*** Data supplied Section Begins ***
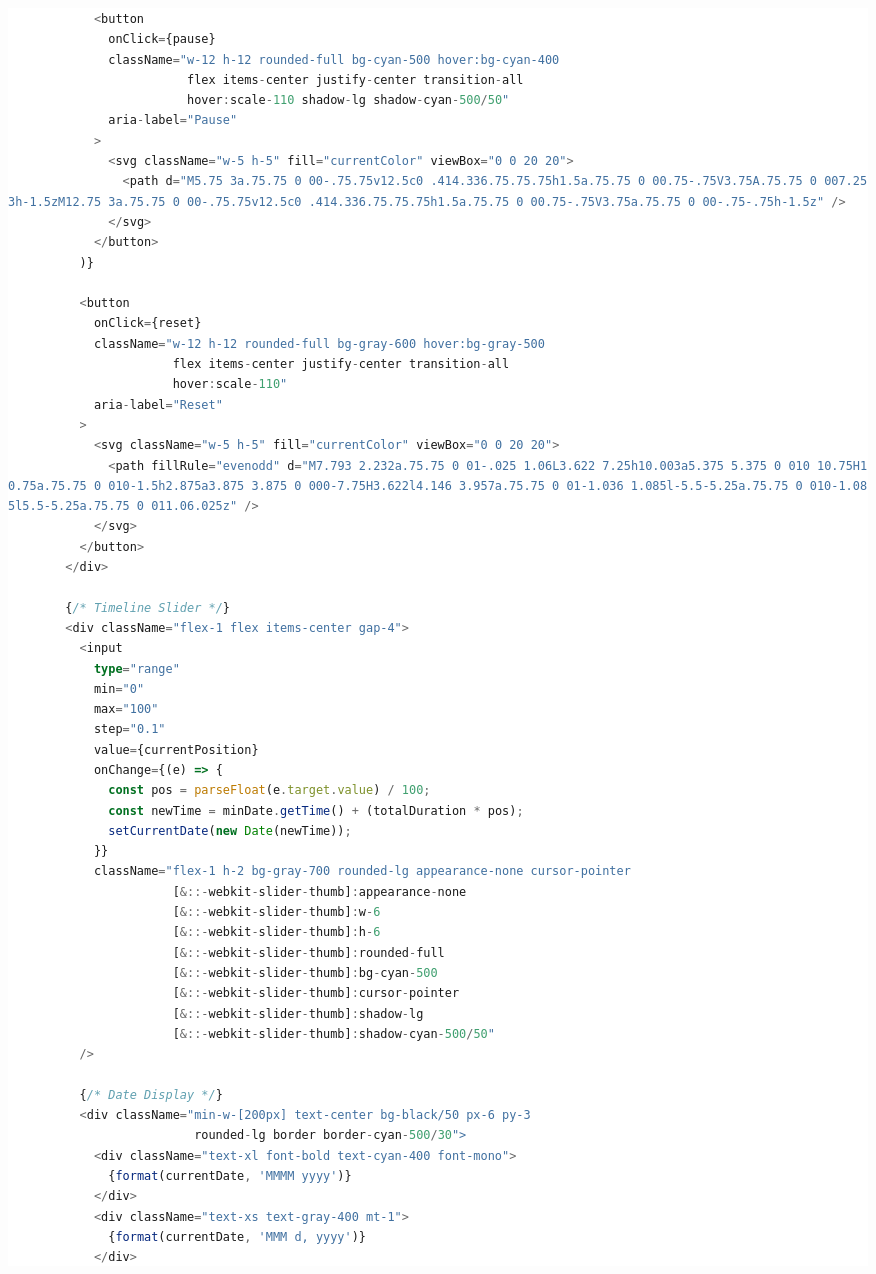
 ```typescript
            <button
              onClick={pause}
              className="w-12 h-12 rounded-full bg-cyan-500 hover:bg-cyan-400
                         flex items-center justify-center transition-all
                         hover:scale-110 shadow-lg shadow-cyan-500/50"
              aria-label="Pause"
            >
              <svg className="w-5 h-5" fill="currentColor" viewBox="0 0 20 20">
                <path d="M5.75 3a.75.75 0 00-.75.75v12.5c0 .414.336.75.75.75h1.5a.75.75 0 00.75-.75V3.75A.75.75 0 007.25 3h-1.5zM12.75 3a.75.75 0 00-.75.75v12.5c0 .414.336.75.75.75h1.5a.75.75 0 00.75-.75V3.75a.75.75 0 00-.75-.75h-1.5z" />
              </svg>
            </button>
          )}

          <button
            onClick={reset}
            className="w-12 h-12 rounded-full bg-gray-600 hover:bg-gray-500
                       flex items-center justify-center transition-all
                       hover:scale-110"
            aria-label="Reset"
          >
            <svg className="w-5 h-5" fill="currentColor" viewBox="0 0 20 20">
              <path fillRule="evenodd" d="M7.793 2.232a.75.75 0 01-.025 1.06L3.622 7.25h10.003a5.375 5.375 0 010 10.75H10.75a.75.75 0 010-1.5h2.875a3.875 3.875 0 000-7.75H3.622l4.146 3.957a.75.75 0 01-1.036 1.085l-5.5-5.25a.75.75 0 010-1.085l5.5-5.25a.75.75 0 011.06.025z" />
            </svg>
          </button>
        </div>

        {/* Timeline Slider */}
        <div className="flex-1 flex items-center gap-4">
          <input
            type="range"
            min="0"
            max="100"
            step="0.1"
            value={currentPosition}
            onChange={(e) => {
              const pos = parseFloat(e.target.value) / 100;
              const newTime = minDate.getTime() + (totalDuration * pos);
              setCurrentDate(new Date(newTime));
            }}
            className="flex-1 h-2 bg-gray-700 rounded-lg appearance-none cursor-pointer
                       [&::-webkit-slider-thumb]:appearance-none
                       [&::-webkit-slider-thumb]:w-6
                       [&::-webkit-slider-thumb]:h-6
                       [&::-webkit-slider-thumb]:rounded-full
                       [&::-webkit-slider-thumb]:bg-cyan-500
                       [&::-webkit-slider-thumb]:cursor-pointer
                       [&::-webkit-slider-thumb]:shadow-lg
                       [&::-webkit-slider-thumb]:shadow-cyan-500/50"
          />

          {/* Date Display */}
          <div className="min-w-[200px] text-center bg-black/50 px-6 py-3
                          rounded-lg border border-cyan-500/30">
            <div className="text-xl font-bold text-cyan-400 font-mono">
              {format(currentDate, 'MMMM yyyy')}
            </div>
            <div className="text-xs text-gray-400 mt-1">
              {format(currentDate, 'MMM d, yyyy')}
            </div>
```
*** Data supplied Section Ends ***
● **What you should do**
When you reproduce the entries above, keep every word exact and leave the images out.

● **Output below**
 ```typescript
            <button
              onClick={pause}
              className="w-12 h-12 rounded-full bg-cyan-500 hover:bg-cyan-400
                         flex items-center justify-center transition-all
                         hover:scale-110 shadow-lg shadow-cyan-500/50"
              aria-label="Pause"
            >
              <svg className="w-5 h-5" fill="currentColor" viewBox="0 0 20 20">
                <path d="M5.75 3a.75.75 0 00-.75.75v12.5c0 .414.336.75.75.75h1.5a.75.75 0 00.75-.75V3.75A.75.75 0 007.25 3h-1.5zM12.75 3a.75.75 0 00-.75.75v12.5c0 .414.336.75.75.75h1.5a.75.75 0 00.75-.75V3.75a.75.75 0 00-.75-.75h-1.5z" />
              </svg>
            </button>
          )}

          <button
            onClick={reset}
            className="w-12 h-12 rounded-full bg-gray-600 hover:bg-gray-500
                       flex items-center justify-center transition-all
                       hover:scale-110"
            aria-label="Reset"
          >
            <svg className="w-5 h-5" fill="currentColor" viewBox="0 0 20 20">
              <path fillRule="evenodd" d="M7.793 2.232a.75.75 0 01-.025 1.06L3.622 7.25h10.003a5.375 5.375 0 010 10.75H10.75a.75.75 0 010-1.5h2.875a3.875 3.875 0 000-7.75H3.622l4.146 3.957a.75.75 0 01-1.036 1.085l-5.5-5.25a.75.75 0 010-1.085l5.5-5.25a.75.75 0 011.06.025z" />
            </svg>
          </button>
        </div>

        {/* Timeline Slider */}
        <div className="flex-1 flex items-center gap-4">
          <input
            type="range"
            min="0"
            max="100"
            step="0.1"
            value={currentPosition}
            onChange={(e) => {
              const pos = parseFloat(e.target.value) / 100;
              const newTime = minDate.getTime() + (totalDuration * pos);
              setCurrentDate(new Date(newTime));
            }}
            className="flex-1 h-2 bg-gray-700 rounded-lg appearance-none cursor-pointer
                       [&::-webkit-slider-thumb]:appearance-none
                       [&::-webkit-slider-thumb]:w-6
                       [&::-webkit-slider-thumb]:h-6
                       [&::-webkit-slider-thumb]:rounded-full
                       [&::-webkit-slider-thumb]:bg-cyan-500
                       [&::-webkit-slider-thumb]:cursor-pointer
                       [&::-webkit-slider-thumb]:shadow-lg
                       [&::-webkit-slider-thumb]:shadow-cyan-500/50"
          />

          {/* Date Display */}
          <div className="min-w-[200px] text-center bg-black/50 px-6 py-3
                          rounded-lg border border-cyan-500/30">
            <div className="text-xl font-bold text-cyan-400 font-mono">
              {format(currentDate, 'MMMM yyyy')}
            </div>
            <div className="text-xs text-gray-400 mt-1">
              {format(currentDate, 'MMM d, yyyy')}
            </div>
```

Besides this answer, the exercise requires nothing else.